--- START ---
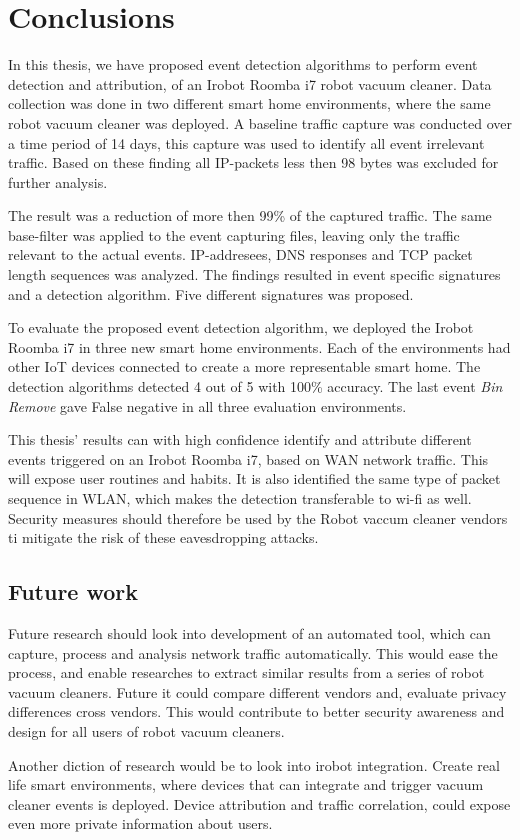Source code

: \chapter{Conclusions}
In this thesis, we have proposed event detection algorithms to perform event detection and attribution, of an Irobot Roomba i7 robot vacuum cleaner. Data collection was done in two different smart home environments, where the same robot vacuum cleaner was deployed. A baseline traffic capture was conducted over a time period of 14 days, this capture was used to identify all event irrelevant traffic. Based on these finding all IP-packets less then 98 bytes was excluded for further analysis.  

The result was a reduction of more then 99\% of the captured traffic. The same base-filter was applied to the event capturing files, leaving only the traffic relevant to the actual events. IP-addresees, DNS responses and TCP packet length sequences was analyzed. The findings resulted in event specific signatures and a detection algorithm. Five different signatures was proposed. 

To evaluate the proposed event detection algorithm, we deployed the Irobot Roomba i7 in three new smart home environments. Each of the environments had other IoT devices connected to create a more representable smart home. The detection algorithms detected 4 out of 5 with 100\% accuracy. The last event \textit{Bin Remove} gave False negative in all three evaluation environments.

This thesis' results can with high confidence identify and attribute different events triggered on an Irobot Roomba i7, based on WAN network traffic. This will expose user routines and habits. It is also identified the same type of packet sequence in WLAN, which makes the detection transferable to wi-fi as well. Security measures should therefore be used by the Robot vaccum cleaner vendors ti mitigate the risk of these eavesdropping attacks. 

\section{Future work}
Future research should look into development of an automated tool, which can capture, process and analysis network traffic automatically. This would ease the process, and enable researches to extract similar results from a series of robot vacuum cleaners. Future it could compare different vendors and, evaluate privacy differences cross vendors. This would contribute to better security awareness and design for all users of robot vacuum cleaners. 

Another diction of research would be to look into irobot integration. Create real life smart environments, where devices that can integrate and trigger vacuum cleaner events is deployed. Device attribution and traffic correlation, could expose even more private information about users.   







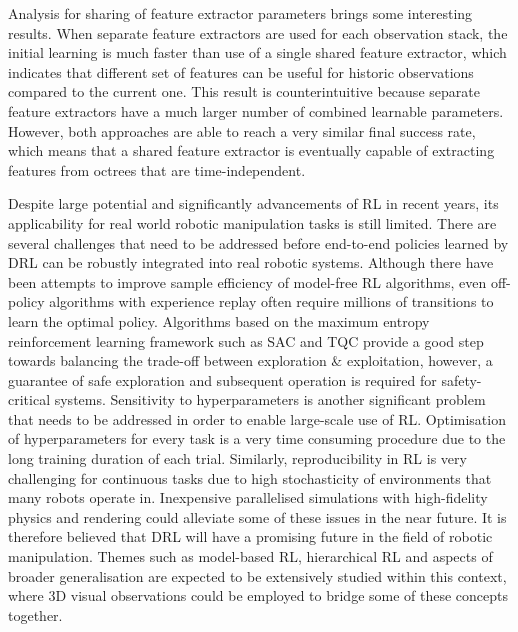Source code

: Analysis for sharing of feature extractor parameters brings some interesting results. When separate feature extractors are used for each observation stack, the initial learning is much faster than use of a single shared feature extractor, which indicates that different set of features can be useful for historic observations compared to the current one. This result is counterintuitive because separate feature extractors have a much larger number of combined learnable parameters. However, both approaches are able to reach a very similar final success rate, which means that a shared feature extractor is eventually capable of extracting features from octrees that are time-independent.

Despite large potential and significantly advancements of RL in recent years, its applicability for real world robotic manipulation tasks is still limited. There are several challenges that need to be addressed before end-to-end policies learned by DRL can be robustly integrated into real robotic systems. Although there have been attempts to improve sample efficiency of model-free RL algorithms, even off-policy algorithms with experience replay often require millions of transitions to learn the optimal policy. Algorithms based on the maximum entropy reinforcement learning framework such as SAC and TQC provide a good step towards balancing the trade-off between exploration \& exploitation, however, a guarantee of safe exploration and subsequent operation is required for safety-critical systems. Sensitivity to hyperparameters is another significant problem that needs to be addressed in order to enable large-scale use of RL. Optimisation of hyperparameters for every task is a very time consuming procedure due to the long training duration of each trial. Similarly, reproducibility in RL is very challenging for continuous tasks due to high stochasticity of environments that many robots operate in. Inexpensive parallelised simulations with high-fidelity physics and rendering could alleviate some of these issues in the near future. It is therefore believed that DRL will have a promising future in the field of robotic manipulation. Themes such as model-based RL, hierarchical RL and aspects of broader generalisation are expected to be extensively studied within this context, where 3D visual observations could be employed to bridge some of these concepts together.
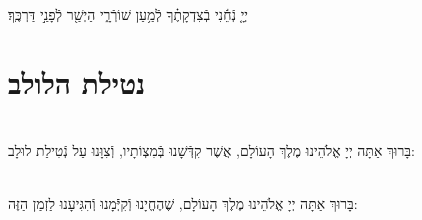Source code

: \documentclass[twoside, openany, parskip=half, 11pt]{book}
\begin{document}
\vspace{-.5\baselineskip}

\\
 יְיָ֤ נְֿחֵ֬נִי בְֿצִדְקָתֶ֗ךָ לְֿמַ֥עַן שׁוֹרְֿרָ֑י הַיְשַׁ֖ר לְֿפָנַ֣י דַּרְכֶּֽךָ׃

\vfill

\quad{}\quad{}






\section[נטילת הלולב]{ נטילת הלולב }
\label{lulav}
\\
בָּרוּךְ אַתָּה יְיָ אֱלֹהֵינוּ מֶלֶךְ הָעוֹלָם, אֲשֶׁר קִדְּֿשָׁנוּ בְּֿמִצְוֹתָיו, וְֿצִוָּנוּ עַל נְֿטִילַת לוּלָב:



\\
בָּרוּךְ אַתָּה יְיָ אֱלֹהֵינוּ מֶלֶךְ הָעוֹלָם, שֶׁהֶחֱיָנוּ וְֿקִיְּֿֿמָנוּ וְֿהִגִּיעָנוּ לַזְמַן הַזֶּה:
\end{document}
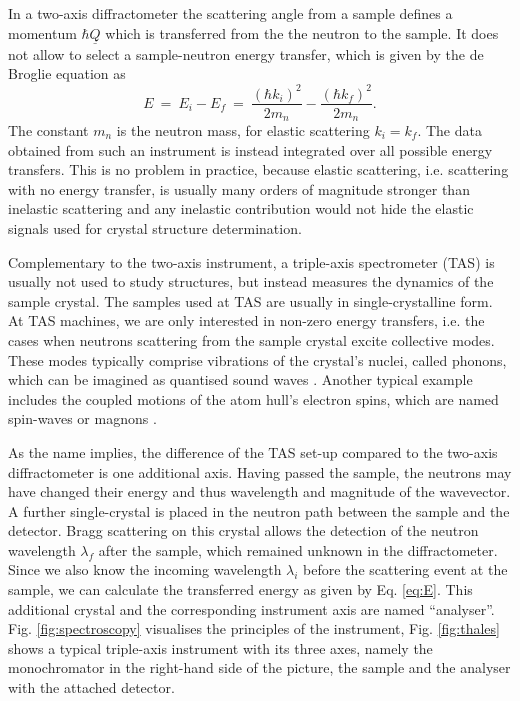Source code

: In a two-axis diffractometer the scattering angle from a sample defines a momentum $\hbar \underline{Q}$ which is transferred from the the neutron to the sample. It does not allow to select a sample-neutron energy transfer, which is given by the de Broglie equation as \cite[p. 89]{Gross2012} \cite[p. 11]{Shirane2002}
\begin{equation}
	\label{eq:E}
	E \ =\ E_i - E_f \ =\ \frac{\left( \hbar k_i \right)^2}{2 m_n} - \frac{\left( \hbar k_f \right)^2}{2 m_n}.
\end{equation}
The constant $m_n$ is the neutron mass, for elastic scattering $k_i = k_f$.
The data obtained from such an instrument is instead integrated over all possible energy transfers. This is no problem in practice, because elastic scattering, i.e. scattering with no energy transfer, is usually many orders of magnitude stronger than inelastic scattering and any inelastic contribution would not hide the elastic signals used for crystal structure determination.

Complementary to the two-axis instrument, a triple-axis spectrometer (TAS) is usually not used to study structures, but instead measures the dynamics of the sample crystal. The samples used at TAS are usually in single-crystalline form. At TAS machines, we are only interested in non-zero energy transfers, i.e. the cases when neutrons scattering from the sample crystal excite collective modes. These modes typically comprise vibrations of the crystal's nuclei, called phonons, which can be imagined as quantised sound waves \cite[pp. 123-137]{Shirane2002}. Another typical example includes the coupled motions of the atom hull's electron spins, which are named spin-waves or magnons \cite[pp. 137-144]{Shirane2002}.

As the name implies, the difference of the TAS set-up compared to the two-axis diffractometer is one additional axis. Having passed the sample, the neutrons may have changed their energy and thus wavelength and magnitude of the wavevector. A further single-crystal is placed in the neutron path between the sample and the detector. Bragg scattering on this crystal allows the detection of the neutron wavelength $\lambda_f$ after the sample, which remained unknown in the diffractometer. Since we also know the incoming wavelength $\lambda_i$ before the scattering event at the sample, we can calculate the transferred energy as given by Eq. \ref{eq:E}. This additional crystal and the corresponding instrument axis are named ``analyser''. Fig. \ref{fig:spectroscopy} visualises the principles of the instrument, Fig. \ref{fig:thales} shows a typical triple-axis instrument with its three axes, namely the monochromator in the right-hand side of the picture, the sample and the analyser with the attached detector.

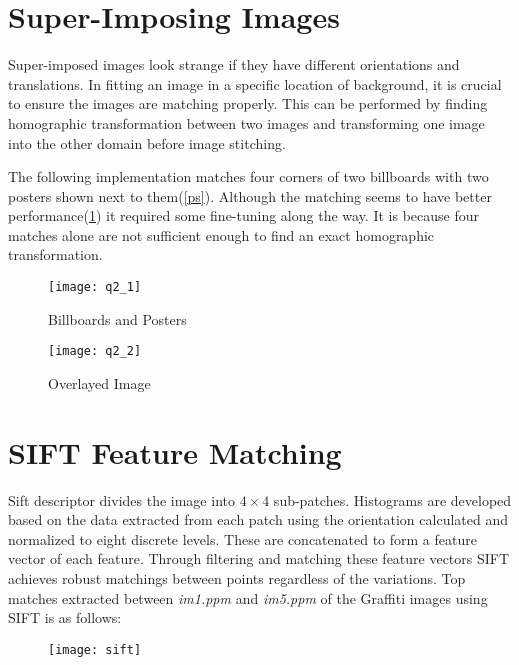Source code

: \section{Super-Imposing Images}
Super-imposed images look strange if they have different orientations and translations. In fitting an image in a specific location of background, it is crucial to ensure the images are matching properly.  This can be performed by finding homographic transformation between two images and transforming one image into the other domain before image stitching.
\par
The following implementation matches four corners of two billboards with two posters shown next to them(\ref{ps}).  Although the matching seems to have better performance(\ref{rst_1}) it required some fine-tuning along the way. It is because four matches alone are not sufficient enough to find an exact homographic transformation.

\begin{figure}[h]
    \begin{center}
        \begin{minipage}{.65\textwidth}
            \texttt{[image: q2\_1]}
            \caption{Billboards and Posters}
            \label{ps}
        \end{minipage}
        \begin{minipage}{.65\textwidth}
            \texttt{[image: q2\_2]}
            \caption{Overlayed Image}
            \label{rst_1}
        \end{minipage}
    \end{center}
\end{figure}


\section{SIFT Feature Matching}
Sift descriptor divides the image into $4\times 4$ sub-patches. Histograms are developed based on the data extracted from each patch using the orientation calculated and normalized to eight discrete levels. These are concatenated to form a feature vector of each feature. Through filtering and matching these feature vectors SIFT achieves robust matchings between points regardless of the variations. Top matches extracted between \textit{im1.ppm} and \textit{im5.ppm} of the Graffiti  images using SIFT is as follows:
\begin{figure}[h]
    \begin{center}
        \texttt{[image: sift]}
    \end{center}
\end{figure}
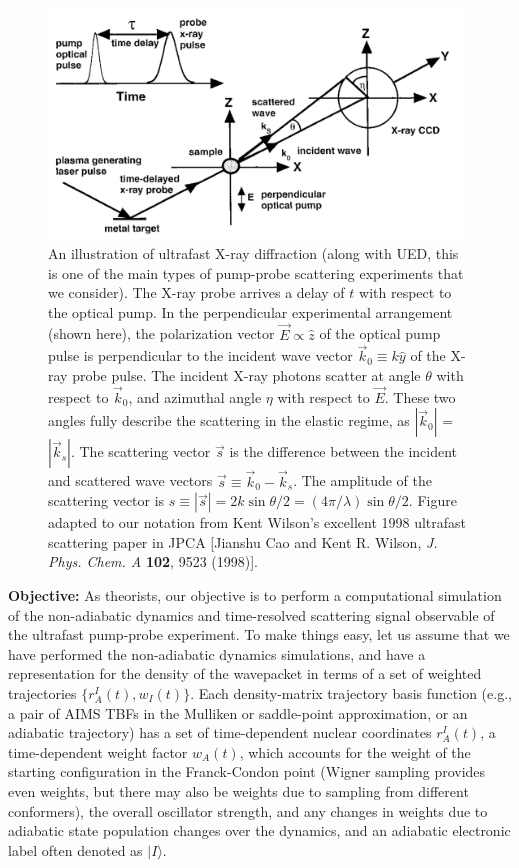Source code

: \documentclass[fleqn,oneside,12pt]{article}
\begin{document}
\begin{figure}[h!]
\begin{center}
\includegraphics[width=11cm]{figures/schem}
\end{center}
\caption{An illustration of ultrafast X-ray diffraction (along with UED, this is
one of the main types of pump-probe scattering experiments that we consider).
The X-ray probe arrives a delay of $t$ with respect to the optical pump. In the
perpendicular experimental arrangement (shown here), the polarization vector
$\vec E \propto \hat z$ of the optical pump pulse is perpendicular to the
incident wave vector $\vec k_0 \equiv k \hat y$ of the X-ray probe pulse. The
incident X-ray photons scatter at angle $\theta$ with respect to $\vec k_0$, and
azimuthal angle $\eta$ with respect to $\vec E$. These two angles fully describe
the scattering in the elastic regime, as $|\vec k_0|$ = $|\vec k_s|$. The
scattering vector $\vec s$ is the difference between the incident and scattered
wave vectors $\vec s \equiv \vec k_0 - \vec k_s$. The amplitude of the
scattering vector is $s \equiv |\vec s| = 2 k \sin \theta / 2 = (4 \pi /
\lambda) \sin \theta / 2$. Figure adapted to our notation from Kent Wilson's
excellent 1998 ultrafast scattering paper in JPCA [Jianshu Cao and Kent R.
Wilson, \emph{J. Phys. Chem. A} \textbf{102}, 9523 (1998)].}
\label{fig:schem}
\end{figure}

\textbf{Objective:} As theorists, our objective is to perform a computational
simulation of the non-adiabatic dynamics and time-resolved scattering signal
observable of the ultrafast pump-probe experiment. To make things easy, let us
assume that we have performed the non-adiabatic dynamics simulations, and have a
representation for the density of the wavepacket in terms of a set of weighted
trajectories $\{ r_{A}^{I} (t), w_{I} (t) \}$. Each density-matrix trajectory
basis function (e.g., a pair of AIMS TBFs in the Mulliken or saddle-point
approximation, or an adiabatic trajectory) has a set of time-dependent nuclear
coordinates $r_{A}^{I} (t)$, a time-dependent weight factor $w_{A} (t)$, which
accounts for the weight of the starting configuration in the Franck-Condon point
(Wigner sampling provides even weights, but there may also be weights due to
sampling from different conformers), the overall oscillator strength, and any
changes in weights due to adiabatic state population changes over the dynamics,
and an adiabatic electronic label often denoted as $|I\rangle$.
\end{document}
--- END ---
--- INSTRUCTIONS TO FOLLOW ---
Which lines of the entries contain "respect"? Count them and write only the number.

--- RESULT OF THIS TASK ---
3